Quote Originally Posted by Troll Nr 007 View Post
I'm inclined to think EII with possibility of EIE. EIx

How would you describe your vs from your POV?

- I love it in media. I think most of the art that I consume is Fe in one way or another. Seriously though, have you watched Penny Dreadful? An ILI I know said he was disgusted and couldn't finish the series, yet they managed to get to the second season, up until the finale. Anyway, I don't actively use it. I find it unnecessary mostly, and I can't really be assed to use it since it's exhausting. But when in good compan I can "absorb" the atmosphere around me and really blend in. Example being school- The only reason why I managed to survive and not lose my sanity or gain the stigma of total social outcast was because I managed to get with a few folks in my classroom. I laugh alongside them, I make stupid dick jokes with them and the likes. There are times when I genuinely find certain moments or jokes to be funny, but I'm not sure if I've conditioned myself to or it's genuine.
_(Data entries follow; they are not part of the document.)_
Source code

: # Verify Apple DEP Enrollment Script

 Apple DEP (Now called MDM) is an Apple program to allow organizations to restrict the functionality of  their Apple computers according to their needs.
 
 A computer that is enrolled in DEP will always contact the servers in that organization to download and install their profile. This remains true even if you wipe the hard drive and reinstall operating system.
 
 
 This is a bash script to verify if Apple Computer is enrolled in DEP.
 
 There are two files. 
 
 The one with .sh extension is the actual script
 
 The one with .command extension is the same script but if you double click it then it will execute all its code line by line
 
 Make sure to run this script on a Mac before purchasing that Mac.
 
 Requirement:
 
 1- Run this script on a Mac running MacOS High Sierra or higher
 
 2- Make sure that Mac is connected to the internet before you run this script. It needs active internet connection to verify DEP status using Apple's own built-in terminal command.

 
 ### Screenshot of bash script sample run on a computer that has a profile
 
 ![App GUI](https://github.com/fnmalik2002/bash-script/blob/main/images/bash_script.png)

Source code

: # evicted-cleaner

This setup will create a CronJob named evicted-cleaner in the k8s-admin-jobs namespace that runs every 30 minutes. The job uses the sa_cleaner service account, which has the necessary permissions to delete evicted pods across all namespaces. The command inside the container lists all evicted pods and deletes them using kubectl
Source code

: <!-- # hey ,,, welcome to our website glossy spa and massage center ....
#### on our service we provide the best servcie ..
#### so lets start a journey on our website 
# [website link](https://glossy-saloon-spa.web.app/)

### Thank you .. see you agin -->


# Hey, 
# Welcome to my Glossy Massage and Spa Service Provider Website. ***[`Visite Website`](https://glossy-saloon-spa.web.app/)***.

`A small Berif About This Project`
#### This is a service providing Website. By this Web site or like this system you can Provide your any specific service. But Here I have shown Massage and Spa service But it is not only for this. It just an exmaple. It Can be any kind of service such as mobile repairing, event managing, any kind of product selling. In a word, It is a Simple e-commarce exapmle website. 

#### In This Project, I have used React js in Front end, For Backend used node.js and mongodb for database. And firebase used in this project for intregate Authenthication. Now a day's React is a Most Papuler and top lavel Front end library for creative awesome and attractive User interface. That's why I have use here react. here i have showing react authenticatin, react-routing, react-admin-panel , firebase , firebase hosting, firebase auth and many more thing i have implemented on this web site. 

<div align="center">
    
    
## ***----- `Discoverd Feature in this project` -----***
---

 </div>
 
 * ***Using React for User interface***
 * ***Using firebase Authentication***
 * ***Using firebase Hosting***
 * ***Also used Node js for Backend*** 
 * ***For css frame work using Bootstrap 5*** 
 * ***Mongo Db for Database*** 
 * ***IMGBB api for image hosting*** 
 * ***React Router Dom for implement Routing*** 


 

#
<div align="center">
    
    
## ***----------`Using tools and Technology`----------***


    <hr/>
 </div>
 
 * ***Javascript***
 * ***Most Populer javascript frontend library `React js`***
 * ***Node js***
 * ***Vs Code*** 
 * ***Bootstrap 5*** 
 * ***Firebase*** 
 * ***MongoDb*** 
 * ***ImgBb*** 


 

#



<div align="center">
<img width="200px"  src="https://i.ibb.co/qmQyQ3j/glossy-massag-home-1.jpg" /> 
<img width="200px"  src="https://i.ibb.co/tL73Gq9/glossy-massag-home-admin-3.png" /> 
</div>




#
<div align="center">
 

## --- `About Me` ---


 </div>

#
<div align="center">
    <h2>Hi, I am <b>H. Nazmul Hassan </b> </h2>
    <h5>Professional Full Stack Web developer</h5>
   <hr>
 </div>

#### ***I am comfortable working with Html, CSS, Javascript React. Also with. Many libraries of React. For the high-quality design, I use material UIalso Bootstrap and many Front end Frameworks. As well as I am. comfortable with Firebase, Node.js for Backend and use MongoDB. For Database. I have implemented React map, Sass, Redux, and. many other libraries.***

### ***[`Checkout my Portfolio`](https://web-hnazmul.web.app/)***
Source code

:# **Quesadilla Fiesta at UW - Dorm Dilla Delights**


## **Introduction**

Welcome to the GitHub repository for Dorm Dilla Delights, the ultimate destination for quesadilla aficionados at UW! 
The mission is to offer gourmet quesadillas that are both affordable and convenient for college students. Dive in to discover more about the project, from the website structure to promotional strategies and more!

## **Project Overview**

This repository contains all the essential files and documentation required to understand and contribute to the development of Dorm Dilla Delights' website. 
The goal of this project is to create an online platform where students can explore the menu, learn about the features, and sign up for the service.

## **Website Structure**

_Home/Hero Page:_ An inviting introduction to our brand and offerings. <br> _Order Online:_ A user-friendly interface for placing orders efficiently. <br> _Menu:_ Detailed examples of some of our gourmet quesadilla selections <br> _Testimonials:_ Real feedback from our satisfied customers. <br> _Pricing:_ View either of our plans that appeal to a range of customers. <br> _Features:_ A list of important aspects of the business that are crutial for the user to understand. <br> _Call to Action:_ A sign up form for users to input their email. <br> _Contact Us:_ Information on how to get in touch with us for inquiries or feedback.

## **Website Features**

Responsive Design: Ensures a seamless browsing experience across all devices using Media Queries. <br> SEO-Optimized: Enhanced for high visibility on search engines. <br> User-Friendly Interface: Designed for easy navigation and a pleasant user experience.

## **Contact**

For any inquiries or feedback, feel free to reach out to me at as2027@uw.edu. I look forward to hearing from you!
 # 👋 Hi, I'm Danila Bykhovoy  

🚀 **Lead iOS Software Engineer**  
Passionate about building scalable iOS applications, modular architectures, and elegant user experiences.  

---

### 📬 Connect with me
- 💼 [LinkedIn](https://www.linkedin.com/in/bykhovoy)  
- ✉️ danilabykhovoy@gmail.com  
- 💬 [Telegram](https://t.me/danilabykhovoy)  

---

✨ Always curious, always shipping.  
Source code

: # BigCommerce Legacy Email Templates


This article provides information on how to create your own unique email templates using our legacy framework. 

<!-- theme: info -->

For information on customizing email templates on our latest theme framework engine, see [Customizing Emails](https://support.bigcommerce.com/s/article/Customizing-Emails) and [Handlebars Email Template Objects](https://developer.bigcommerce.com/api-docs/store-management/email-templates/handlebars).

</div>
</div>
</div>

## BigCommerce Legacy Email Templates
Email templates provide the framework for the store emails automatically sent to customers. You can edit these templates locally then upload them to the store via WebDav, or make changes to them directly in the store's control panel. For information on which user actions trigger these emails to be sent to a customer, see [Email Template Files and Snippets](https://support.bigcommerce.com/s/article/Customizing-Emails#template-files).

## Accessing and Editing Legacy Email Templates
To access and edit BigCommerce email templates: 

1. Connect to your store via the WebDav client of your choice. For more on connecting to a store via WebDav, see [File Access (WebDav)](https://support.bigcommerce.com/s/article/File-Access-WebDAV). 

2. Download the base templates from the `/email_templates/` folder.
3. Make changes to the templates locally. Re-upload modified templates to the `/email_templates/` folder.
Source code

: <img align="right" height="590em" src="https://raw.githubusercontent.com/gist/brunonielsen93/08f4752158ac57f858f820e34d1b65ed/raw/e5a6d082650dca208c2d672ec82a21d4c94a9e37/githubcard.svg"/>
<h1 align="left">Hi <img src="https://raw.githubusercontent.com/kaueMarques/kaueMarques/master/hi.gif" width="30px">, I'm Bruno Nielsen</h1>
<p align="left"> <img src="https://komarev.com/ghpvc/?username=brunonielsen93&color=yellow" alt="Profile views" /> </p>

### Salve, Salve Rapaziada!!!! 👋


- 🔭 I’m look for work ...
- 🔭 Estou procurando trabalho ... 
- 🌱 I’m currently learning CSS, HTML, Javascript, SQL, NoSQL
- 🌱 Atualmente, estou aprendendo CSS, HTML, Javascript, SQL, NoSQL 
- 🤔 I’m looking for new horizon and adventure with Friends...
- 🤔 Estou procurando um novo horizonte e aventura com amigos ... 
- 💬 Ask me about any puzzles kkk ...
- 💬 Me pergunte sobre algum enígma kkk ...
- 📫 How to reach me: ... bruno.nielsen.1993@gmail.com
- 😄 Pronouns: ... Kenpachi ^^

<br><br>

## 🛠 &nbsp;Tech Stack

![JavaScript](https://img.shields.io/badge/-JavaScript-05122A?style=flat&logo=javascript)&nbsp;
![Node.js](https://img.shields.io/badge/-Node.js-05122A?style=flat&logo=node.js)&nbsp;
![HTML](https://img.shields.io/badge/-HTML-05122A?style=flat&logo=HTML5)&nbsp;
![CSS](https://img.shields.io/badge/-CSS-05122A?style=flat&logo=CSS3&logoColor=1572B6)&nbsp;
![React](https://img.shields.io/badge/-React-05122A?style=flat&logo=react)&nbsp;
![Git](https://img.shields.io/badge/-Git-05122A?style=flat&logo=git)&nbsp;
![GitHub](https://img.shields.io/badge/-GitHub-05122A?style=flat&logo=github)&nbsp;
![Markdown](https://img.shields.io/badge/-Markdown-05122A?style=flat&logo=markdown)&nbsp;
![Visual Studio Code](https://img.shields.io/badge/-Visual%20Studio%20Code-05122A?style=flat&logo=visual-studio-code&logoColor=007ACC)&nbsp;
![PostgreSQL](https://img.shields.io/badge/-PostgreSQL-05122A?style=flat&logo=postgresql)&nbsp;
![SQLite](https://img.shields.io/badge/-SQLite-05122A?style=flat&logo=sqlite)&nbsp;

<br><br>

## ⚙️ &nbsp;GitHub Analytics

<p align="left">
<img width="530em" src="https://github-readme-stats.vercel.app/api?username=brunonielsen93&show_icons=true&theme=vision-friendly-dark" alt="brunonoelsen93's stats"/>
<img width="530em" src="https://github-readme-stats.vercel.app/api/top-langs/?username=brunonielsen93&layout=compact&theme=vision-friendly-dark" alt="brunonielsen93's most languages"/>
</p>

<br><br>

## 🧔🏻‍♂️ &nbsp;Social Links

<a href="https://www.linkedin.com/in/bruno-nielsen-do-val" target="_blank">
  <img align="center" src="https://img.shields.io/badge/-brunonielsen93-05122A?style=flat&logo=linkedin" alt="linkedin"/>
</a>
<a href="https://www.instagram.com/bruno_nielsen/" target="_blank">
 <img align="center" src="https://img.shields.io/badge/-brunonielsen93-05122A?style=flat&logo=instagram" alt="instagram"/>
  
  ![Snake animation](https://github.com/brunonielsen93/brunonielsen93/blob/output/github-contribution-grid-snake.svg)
There are times when I'm "The life of the party" but that's rare, and even when it happens I climb my way using a combination of wit and "Twisted" Fe, sort of. Besides that, I don't care for 78% of the people that I spend my time with at school, honestly. And I'm a bit of a recluse at this point in life.

- Okay, this is confusing. I'm an enneagram geek. I find it to be a better system for describing human dynamics and the self and it, in my opinion, trumps socionics from all sides. I do believe that I have SX as first or at least second in my instinct stack. As such, I don't know how many instances of me doing "Fi stuff" is actually Fi and not SX, and the other way around. I can easily feel when there is a gap in the relationship, but that might be SX. I am eager to separate deep bonds and true friends from mere acquaintances or just buddies, but that might be SX.
My best friend for over an year recently said she didn't want to be my friend anymore. I sort of saw this coming. Not a mile away, but I saw it coming. I had my doubts, and I chose to go with them, instead of being 100% sure that my friend will leave me for good. I took her for granted, did (and said) stupid stuff, and now poof- She's gone, probably for good. The only person that I actually thought of as being my equal in this world, or even my superior, the one that was worthy of me spending time with them and actually understood all my silly refferences, my stupid puns and everything of that sort, they are gone. Is this relevant to the topic? Probably. Not sure.

Point being, I'm not 100% confident in both functions' use. Maybe 82%, but not entirely.

EDIT: Not to say that I don't relate to people like, let's say, Cuivienen for example. At all. I saw his conversation with Oli today and most of what he said truly made me cringy or irlol because of how cheesy it all was. It seemed really forced and unnecessary to me.